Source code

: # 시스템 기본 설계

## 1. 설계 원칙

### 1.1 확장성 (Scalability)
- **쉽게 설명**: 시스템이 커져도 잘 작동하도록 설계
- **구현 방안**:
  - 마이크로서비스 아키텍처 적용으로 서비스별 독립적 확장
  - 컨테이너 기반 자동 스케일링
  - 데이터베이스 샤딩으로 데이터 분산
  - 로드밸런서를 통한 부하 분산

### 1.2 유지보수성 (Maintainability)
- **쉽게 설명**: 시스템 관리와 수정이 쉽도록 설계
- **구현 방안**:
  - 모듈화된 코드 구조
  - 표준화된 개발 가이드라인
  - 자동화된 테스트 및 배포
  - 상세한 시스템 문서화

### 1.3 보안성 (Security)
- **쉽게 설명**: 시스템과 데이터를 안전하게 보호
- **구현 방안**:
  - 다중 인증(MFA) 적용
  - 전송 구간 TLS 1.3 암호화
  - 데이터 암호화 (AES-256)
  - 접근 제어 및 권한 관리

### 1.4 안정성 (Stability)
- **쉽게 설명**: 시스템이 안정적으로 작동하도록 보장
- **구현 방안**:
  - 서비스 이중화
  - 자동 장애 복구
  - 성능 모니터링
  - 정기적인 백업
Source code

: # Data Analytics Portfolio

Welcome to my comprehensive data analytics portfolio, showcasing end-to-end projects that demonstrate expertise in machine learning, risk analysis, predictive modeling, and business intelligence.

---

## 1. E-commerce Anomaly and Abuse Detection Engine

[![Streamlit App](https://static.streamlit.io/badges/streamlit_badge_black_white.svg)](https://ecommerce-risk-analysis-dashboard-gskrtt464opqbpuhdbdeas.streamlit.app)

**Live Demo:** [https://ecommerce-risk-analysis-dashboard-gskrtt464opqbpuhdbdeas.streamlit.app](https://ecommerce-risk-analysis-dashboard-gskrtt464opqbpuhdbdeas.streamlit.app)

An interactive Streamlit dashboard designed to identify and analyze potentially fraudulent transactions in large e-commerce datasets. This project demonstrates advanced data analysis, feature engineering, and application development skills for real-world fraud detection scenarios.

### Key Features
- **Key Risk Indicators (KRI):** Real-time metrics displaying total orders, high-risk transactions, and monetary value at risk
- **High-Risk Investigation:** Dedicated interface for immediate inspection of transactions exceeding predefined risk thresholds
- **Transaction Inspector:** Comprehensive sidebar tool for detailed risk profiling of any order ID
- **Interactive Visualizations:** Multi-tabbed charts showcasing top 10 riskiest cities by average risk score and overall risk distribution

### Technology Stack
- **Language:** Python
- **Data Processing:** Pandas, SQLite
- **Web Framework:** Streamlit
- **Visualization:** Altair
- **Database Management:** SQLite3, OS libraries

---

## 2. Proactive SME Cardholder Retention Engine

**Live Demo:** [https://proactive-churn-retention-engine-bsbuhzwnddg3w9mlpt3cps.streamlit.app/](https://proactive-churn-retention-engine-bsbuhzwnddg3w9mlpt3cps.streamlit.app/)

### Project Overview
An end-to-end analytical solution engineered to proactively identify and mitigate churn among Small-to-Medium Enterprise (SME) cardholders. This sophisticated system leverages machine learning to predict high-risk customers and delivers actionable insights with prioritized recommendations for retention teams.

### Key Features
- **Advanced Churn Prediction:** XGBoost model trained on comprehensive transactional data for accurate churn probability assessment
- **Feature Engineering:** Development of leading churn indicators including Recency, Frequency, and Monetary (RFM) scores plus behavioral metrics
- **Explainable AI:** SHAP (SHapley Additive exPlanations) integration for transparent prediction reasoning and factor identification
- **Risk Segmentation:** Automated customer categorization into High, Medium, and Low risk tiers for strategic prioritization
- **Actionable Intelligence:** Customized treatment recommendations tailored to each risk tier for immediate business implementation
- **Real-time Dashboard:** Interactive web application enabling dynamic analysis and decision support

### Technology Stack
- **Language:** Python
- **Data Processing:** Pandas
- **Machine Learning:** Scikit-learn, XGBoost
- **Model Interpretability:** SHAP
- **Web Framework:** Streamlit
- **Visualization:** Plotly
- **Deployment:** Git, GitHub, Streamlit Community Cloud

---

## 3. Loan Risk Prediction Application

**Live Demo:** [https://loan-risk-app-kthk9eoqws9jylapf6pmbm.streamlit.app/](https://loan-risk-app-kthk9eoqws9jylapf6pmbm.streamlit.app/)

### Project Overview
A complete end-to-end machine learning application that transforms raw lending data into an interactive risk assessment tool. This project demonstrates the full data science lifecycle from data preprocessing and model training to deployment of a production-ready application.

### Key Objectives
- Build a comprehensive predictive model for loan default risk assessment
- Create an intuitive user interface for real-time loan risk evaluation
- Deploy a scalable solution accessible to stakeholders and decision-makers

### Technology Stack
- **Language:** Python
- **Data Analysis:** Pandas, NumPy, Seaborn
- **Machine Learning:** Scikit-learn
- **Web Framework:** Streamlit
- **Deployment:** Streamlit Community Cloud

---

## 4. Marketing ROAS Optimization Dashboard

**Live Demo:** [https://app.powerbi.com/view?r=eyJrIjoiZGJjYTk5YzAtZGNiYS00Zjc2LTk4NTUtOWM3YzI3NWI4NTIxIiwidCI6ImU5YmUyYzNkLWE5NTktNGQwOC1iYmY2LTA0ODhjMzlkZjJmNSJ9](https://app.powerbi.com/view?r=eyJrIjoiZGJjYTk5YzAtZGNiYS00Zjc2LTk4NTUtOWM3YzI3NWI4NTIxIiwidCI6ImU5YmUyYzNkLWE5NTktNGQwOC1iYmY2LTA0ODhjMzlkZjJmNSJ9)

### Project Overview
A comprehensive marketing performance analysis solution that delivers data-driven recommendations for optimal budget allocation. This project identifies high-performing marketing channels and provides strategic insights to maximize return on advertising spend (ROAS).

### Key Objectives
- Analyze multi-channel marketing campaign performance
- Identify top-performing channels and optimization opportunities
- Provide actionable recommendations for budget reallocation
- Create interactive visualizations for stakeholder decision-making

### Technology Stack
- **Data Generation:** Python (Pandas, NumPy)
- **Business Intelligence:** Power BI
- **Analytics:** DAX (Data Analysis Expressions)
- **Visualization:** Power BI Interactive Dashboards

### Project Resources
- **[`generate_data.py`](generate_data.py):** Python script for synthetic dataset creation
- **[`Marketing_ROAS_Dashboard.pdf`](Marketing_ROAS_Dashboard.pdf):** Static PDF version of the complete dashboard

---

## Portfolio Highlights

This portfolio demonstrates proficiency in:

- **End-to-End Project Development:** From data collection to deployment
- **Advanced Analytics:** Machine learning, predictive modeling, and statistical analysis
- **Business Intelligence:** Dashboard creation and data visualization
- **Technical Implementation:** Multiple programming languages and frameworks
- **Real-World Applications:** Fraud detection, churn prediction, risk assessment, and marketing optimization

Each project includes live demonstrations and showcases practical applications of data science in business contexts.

-=-=-

EXERCISE INSTRUCTIONS: Transcribe the data above verbatim.

RESPONSE AREA:
Source code

: # 시스템 기본 설계

## 1. 설계 원칙

### 1.1 확장성 (Scalability)
- **쉽게 설명**: 시스템이 커져도 잘 작동하도록 설계
- **구현 방안**:
  - 마이크로서비스 아키텍처 적용으로 서비스별 독립적 확장
  - 컨테이너 기반 자동 스케일링
  - 데이터베이스 샤딩으로 데이터 분산
  - 로드밸런서를 통한 부하 분산

### 1.2 유지보수성 (Maintainability)
- **쉽게 설명**: 시스템 관리와 수정이 쉽도록 설계
- **구현 방안**:
  - 모듈화된 코드 구조
  - 표준화된 개발 가이드라인
  - 자동화된 테스트 및 배포
  - 상세한 시스템 문서화

### 1.3 보안성 (Security)
- **쉽게 설명**: 시스템과 데이터를 안전하게 보호
- **구현 방안**:
  - 다중 인증(MFA) 적용
  - 전송 구간 TLS 1.3 암호화
  - 데이터 암호화 (AES-256)
  - 접근 제어 및 권한 관리

### 1.4 안정성 (Stability)
- **쉽게 설명**: 시스템이 안정적으로 작동하도록 보장
- **구현 방안**:
  - 서비스 이중화
  - 자동 장애 복구
  - 성능 모니터링
  - 정기적인 백업
Source code

: # Data Analytics Portfolio

Welcome to my comprehensive data analytics portfolio, showcasing end-to-end projects that demonstrate expertise in machine learning, risk analysis, predictive modeling, and business intelligence.

---

## 1. E-commerce Anomaly and Abuse Detection Engine

[![Streamlit App](https://static.streamlit.io/badges/streamlit_badge_black_white.svg)](https://ecommerce-risk-analysis-dashboard-gskrtt464opqbpuhdbdeas.streamlit.app)

**Live Demo:** [https://ecommerce-risk-analysis-dashboard-gskrtt464opqbpuhdbdeas.streamlit.app](https://ecommerce-risk-analysis-dashboard-gskrtt464opqbpuhdbdeas.streamlit.app)

An interactive Streamlit dashboard designed to identify and analyze potentially fraudulent transactions in large e-commerce datasets. This project demonstrates advanced data analysis, feature engineering, and application development skills for real-world fraud detection scenarios.

### Key Features
- **Key Risk Indicators (KRI):** Real-time metrics displaying total orders, high-risk transactions, and monetary value at risk
- **High-Risk Investigation:** Dedicated interface for immediate inspection of transactions exceeding predefined risk thresholds
- **Transaction Inspector:** Comprehensive sidebar tool for detailed risk profiling of any order ID
- **Interactive Visualizations:** Multi-tabbed charts showcasing top 10 riskiest cities by average risk score and overall risk distribution

### Technology Stack
- **Language:** Python
- **Data Processing:** Pandas, SQLite
- **Web Framework:** Streamlit
- **Visualization:** Altair
- **Database Management:** SQLite3, OS libraries

---

## 2. Proactive SME Cardholder Retention Engine

**Live Demo:** [https://proactive-churn-retention-engine-bsbuhzwnddg3w9mlpt3cps.streamlit.app/](https://proactive-churn-retention-engine-bsbuhzwnddg3w9mlpt3cps.streamlit.app/)

### Project Overview
An end-to-end analytical solution engineered to proactively identify and mitigate churn among Small-to-Medium Enterprise (SME) cardholders. This sophisticated system leverages machine learning to predict high-risk customers and delivers actionable insights with prioritized recommendations for retention teams.

### Key Features
- **Advanced Churn Prediction:** XGBoost model trained on comprehensive transactional data for accurate churn probability assessment
- **Feature Engineering:** Development of leading churn indicators including Recency, Frequency, and Monetary (RFM) scores plus behavioral metrics
- **Explainable AI:** SHAP (SHapley Additive exPlanations) integration for transparent prediction reasoning and factor identification
- **Risk Segmentation:** Automated customer categorization into High, Medium, and Low risk tiers for strategic prioritization
- **Actionable Intelligence:** Customized treatment recommendations tailored to each risk tier for immediate business implementation
- **Real-time Dashboard:** Interactive web application enabling dynamic analysis and decision support

### Technology Stack
- **Language:** Python
- **Data Processing:** Pandas
- **Machine Learning:** Scikit-learn, XGBoost
- **Model Interpretability:** SHAP
- **Web Framework:** Streamlit
- **Visualization:** Plotly
- **Deployment:** Git, GitHub, Streamlit Community Cloud

---

## 3. Loan Risk Prediction Application

**Live Demo:** [https://loan-risk-app-kthk9eoqws9jylapf6pmbm.streamlit.app/](https://loan-risk-app-kthk9eoqws9jylapf6pmbm.streamlit.app/)

### Project Overview
A complete end-to-end machine learning application that transforms raw lending data into an interactive risk assessment tool. This project demonstrates the full data science lifecycle from data preprocessing and model training to deployment of a production-ready application.

### Key Objectives
- Build a comprehensive predictive model for loan default risk assessment
- Create an intuitive user interface for real-time loan risk evaluation
- Deploy a scalable solution accessible to stakeholders and decision-makers

### Technology Stack
- **Language:** Python
- **Data Analysis:** Pandas, NumPy, Seaborn
- **Machine Learning:** Scikit-learn
- **Web Framework:** Streamlit
- **Deployment:** Streamlit Community Cloud

---

## 4. Marketing ROAS Optimization Dashboard

**Live Demo:** [https://app.powerbi.com/view?r=eyJrIjoiZGJjYTk5YzAtZGNiYS00Zjc2LTk4NTUtOWM3YzI3NWI4NTIxIiwidCI6ImU5YmUyYzNkLWE5NTktNGQwOC1iYmY2LTA0ODhjMzlkZjJmNSJ9](https://app.powerbi.com/view?r=eyJrIjoiZGJjYTk5YzAtZGNiYS00Zjc2LTk4NTUtOWM3YzI3NWI4NTIxIiwidCI6ImU5YmUyYzNkLWE5NTktNGQwOC1iYmY2LTA0ODhjMzlkZjJmNSJ9)

### Project Overview
A comprehensive marketing performance analysis solution that delivers data-driven recommendations for optimal budget allocation. This project identifies high-performing marketing channels and provides strategic insights to maximize return on advertising spend (ROAS).

### Key Objectives
- Analyze multi-channel marketing campaign performance
- Identify top-performing channels and optimization opportunities
- Provide actionable recommendations for budget reallocation
- Create interactive visualizations for stakeholder decision-making

### Technology Stack
- **Data Generation:** Python (Pandas, NumPy)
- **Business Intelligence:** Power BI
- **Analytics:** DAX (Data Analysis Expressions)
- **Visualization:** Power BI Interactive Dashboards

### Project Resources
- **[`generate_data.py`](generate_data.py):** Python script for synthetic dataset creation
- **[`Marketing_ROAS_Dashboard.pdf`](Marketing_ROAS_Dashboard.pdf):** Static PDF version of the complete dashboard

---

## Portfolio Highlights

This portfolio demonstrates proficiency in:

- **End-to-End Project Development:** From data collection to deployment
- **Advanced Analytics:** Machine learning, predictive modeling, and statistical analysis
- **Business Intelligence:** Dashboard creation and data visualization
- **Technical Implementation:** Multiple programming languages and frameworks
- **Real-World Applications:** Fraud detection, churn prediction, risk assessment, and marketing optimization

Each project includes live demonstrations and showcases practical applications of data science in business contexts.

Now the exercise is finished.